Confessions of a Spotless Mind

“Enigma”. It’s a word I’ve known for a while but never had any particular preference to until now. Enigma, if one were to refer to a dictionary, ‘enigma’ would mean ‘puzzling and contradictory’. Yet, isn’t it simply fascinating? It would make one the master of all. Enigmatic, enigmatic, enigmatic..the word keeps echoing back and forth in my ear as I think of the one person I could not stop thinking of for as long as I can remember.

Introspection is something that I’ve know forever. I never really knew the name or the meaning of what I’ve been doing until recently though. I’ve done my high school for a good fourteen years and an under graduation for another four years.

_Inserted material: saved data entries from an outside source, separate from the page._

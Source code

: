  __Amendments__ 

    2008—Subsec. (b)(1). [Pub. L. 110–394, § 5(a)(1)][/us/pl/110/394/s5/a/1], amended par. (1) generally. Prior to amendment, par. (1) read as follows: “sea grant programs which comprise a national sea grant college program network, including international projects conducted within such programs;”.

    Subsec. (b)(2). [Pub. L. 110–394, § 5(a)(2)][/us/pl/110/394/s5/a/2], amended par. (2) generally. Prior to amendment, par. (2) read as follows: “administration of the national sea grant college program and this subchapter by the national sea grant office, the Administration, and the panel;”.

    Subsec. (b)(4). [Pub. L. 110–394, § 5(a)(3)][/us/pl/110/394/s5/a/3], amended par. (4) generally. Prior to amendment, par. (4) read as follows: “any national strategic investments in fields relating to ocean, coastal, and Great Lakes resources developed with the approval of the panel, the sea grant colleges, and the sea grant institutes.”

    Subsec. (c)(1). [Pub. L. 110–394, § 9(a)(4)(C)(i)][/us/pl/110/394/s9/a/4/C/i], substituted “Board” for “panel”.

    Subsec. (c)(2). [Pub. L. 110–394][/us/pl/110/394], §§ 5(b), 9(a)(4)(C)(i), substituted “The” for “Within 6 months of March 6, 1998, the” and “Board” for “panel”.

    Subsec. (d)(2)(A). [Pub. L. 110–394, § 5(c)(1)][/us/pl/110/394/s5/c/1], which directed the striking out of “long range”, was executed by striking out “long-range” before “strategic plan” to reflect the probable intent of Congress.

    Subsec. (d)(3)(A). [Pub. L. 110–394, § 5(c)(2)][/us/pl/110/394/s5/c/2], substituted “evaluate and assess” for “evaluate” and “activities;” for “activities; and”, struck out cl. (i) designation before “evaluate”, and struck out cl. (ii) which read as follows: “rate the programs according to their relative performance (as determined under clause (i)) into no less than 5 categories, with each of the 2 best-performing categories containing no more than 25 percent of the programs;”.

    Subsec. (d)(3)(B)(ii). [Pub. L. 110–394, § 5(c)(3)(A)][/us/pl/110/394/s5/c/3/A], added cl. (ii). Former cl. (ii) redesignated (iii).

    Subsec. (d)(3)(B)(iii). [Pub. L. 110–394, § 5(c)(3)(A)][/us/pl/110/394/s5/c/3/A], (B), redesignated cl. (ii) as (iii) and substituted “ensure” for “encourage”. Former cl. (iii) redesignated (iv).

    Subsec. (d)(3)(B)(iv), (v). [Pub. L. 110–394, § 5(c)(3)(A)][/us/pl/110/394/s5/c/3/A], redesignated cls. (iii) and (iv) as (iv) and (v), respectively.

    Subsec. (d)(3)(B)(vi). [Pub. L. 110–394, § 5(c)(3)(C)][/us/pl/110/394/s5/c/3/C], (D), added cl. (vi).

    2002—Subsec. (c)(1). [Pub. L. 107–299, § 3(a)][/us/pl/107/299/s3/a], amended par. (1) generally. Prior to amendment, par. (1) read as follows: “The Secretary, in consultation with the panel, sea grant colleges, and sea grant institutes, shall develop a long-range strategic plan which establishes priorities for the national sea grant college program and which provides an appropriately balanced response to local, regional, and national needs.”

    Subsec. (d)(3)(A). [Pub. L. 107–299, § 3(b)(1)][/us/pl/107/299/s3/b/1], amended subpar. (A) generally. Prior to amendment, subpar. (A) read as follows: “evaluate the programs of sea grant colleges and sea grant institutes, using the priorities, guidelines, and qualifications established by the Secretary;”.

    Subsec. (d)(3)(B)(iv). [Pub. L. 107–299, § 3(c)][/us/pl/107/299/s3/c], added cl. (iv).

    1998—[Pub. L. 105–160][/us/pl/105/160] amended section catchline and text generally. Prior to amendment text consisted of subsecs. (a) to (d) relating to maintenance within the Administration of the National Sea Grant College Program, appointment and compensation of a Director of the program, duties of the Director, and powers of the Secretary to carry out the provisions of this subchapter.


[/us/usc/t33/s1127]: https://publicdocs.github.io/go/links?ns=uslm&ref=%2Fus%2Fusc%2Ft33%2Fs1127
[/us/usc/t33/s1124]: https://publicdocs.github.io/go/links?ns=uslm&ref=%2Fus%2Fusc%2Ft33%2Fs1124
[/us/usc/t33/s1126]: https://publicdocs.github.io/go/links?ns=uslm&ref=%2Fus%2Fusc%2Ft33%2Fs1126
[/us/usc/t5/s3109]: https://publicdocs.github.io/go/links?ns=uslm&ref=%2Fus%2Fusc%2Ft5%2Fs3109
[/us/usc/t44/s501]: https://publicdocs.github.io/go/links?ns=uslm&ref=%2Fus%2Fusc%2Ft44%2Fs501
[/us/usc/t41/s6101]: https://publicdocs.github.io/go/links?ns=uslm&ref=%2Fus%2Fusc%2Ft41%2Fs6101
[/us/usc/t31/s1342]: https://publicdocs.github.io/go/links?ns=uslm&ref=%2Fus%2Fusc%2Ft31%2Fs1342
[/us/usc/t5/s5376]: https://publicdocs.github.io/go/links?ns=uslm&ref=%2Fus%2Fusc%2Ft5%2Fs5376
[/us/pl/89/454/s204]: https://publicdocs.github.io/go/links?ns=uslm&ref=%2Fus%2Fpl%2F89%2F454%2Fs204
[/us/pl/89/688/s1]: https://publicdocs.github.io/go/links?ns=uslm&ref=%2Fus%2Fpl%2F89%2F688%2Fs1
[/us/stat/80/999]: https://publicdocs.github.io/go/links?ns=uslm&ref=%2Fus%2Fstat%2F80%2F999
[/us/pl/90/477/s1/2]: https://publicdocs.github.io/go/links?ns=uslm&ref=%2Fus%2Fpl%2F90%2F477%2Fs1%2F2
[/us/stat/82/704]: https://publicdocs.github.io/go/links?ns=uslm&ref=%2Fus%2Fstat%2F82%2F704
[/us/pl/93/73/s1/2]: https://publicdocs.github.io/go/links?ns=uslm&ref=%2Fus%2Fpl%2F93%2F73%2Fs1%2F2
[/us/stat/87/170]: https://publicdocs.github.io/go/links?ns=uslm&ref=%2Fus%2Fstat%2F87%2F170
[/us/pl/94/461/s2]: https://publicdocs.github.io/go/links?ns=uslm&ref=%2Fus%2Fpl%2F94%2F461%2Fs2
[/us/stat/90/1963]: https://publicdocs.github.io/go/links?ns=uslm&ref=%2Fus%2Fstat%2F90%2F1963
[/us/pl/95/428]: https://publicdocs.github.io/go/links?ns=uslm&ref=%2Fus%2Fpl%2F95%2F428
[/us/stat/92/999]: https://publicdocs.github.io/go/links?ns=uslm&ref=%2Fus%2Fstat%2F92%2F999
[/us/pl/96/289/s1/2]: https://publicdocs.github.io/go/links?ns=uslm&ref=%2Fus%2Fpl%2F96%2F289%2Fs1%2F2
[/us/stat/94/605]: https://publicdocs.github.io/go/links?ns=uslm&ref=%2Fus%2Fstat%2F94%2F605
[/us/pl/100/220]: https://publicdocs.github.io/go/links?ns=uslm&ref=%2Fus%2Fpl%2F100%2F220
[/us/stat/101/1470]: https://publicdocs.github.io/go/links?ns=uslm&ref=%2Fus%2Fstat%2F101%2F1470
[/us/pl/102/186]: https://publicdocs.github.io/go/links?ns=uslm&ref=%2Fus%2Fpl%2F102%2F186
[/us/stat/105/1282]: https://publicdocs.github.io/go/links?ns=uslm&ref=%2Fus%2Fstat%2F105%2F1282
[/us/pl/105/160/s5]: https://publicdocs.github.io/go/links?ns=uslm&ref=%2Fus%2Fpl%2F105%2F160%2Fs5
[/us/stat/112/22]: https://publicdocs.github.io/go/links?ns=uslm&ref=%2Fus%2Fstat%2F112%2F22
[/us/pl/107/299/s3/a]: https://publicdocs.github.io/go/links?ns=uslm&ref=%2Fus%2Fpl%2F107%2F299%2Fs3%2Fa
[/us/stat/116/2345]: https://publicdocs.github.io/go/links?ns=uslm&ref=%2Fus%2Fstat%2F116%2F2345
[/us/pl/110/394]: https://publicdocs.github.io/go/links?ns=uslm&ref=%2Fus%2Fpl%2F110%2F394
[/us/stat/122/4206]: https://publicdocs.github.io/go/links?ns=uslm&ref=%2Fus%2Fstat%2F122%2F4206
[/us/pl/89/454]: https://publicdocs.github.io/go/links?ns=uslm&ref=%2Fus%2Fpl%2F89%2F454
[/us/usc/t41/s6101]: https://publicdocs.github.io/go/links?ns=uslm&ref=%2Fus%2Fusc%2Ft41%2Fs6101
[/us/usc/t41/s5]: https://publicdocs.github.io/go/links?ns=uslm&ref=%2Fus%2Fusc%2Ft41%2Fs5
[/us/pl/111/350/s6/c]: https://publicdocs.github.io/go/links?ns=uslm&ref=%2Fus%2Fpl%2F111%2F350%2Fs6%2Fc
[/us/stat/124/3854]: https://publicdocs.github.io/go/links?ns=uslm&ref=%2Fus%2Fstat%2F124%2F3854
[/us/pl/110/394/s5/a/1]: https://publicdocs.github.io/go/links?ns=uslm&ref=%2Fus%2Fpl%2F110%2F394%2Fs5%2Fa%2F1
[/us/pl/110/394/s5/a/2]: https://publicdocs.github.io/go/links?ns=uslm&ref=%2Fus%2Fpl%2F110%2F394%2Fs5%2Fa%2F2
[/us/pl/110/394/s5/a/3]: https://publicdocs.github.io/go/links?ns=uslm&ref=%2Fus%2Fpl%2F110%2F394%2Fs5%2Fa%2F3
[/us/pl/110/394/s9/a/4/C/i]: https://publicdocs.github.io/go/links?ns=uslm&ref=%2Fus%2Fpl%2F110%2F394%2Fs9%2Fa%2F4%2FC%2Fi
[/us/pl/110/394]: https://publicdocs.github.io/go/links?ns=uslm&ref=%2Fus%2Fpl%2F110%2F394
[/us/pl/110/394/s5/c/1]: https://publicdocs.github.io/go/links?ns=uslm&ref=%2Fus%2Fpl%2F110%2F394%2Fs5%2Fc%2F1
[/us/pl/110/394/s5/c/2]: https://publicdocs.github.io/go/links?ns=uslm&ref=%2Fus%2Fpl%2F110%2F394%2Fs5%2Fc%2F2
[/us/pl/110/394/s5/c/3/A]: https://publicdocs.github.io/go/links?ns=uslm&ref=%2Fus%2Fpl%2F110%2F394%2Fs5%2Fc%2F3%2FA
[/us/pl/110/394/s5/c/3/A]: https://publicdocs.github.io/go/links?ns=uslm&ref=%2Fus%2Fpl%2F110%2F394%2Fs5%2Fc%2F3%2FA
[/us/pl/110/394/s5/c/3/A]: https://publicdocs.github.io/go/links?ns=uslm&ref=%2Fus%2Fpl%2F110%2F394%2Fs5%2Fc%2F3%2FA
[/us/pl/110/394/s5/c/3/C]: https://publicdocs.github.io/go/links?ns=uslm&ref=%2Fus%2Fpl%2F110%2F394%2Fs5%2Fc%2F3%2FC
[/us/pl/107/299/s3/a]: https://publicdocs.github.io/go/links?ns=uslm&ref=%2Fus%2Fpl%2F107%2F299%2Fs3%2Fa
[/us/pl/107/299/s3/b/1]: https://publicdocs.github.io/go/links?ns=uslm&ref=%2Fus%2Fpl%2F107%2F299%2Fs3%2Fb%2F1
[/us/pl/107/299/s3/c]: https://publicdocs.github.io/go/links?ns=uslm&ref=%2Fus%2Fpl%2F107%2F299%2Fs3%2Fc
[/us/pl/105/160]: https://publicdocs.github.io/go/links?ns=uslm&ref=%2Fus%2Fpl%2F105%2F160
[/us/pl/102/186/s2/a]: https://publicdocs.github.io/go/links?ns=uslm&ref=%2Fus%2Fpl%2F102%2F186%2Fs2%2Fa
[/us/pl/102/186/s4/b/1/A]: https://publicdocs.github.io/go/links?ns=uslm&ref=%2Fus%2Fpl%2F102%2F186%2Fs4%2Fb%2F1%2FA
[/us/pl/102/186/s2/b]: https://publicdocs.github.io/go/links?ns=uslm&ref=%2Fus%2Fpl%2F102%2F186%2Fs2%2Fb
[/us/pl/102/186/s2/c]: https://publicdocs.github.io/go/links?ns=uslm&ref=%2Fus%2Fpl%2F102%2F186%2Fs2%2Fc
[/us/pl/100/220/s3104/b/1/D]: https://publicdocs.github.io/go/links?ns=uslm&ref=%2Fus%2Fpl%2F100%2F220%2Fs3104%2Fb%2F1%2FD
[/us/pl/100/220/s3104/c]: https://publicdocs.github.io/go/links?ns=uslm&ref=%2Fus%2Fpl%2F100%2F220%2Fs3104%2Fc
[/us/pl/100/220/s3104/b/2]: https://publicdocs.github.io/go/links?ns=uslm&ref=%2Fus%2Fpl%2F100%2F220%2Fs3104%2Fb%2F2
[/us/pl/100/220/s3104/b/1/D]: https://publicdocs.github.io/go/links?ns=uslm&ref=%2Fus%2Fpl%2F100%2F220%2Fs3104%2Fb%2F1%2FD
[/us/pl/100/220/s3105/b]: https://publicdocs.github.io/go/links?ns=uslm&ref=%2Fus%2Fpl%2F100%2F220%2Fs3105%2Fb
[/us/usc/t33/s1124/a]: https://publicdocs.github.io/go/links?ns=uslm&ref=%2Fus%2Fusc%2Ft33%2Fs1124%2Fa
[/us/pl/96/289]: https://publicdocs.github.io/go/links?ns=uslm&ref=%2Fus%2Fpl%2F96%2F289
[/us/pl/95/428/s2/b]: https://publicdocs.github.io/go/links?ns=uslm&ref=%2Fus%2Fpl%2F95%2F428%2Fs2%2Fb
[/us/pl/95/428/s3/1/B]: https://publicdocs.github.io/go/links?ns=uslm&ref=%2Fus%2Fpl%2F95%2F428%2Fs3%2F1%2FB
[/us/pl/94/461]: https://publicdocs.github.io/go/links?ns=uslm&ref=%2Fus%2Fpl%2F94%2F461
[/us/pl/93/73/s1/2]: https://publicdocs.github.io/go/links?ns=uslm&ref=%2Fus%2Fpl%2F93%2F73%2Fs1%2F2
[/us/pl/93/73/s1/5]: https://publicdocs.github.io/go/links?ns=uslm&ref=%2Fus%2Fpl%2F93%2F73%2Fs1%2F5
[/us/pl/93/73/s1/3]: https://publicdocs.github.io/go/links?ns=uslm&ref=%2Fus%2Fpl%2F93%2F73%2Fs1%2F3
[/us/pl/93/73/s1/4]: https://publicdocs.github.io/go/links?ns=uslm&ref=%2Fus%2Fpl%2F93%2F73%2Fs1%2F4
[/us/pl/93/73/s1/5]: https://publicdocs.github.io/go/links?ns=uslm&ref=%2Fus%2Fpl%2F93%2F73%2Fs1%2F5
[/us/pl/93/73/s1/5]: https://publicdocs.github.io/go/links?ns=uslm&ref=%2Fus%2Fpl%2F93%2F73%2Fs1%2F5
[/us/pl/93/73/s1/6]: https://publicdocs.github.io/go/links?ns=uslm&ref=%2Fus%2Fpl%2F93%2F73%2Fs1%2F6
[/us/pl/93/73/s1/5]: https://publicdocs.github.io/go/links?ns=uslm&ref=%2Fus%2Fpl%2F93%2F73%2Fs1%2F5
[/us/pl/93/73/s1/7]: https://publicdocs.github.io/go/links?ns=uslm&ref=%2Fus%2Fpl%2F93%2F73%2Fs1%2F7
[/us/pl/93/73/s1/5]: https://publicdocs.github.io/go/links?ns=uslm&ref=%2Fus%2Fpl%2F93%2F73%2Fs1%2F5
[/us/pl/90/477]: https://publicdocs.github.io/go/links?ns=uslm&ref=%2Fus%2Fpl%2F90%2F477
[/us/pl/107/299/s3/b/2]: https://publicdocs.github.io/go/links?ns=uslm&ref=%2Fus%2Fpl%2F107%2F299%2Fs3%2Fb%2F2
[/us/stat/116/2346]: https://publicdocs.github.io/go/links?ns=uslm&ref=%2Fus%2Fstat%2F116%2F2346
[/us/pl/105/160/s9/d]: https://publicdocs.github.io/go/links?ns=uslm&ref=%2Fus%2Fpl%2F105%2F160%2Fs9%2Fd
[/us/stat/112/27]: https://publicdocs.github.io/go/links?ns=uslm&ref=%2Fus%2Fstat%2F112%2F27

Now I’m into my post graduation and I’ve lived with myself for a good twenty three years and with all due respect, I’ve no idea who or what I’m. The best part is once in a while someone who comes into my life all of a sudden and they pass judgments about me after knowing me for a few months. I can’t help it if they have a closed mind.

I really admire these people who could pin point exactly what they want in life and go after it. But then I pity them. Their needs and wants are so infinitesimal that they could actually limit it to one or a bunch of particular things that they actually want in life. I could never do that and I’m not ambitious. I don’t want the world yet I want it.

I was never able to say what I’m. I don’t really think anybody else can either. They just go by what they feel is right and when they are wrong, they fail and they start all over again. There’s this personality test called the MBTI test that is highly valued in the corporate world and my mentor was wringing me to take it. So, I took it and it gave out some results which it declared to be my personality.

I don’t quite agree with it though.

Reading the results, my mentor declared that I don’t connect well with people and that I should remain an open book. I had this huge urge to say that I’m, in fact an open book. I’m probably way too open that you won’t find me inside the store but in one of its display cases, open for the whole world to see. But then that’s just a preview and what I’m truly, they can never know that easily.

Every man has secrets. I do too. Only more.

I’m a serious personality? Oh no, I simply don’t like conversations that are not useful for me and I would rather keep silent that involve myself in one. So, am I rude now? Oh no, I’m so polite that I would think it to be rude to excuse myself when my counterpart is involved in an animated conversation. Why to dampen his spirits when you can stay and listen for a while and make him your friend? Those are not the ones that are going to stick around anyway. The ones that don’t talk much, don’t express themselves around others are the real ones that become the close ones eventually. I’m not like the ones that go around with this bunch of admirers surrounding them all the time. But I always have that one friend who would go through bullshit for me.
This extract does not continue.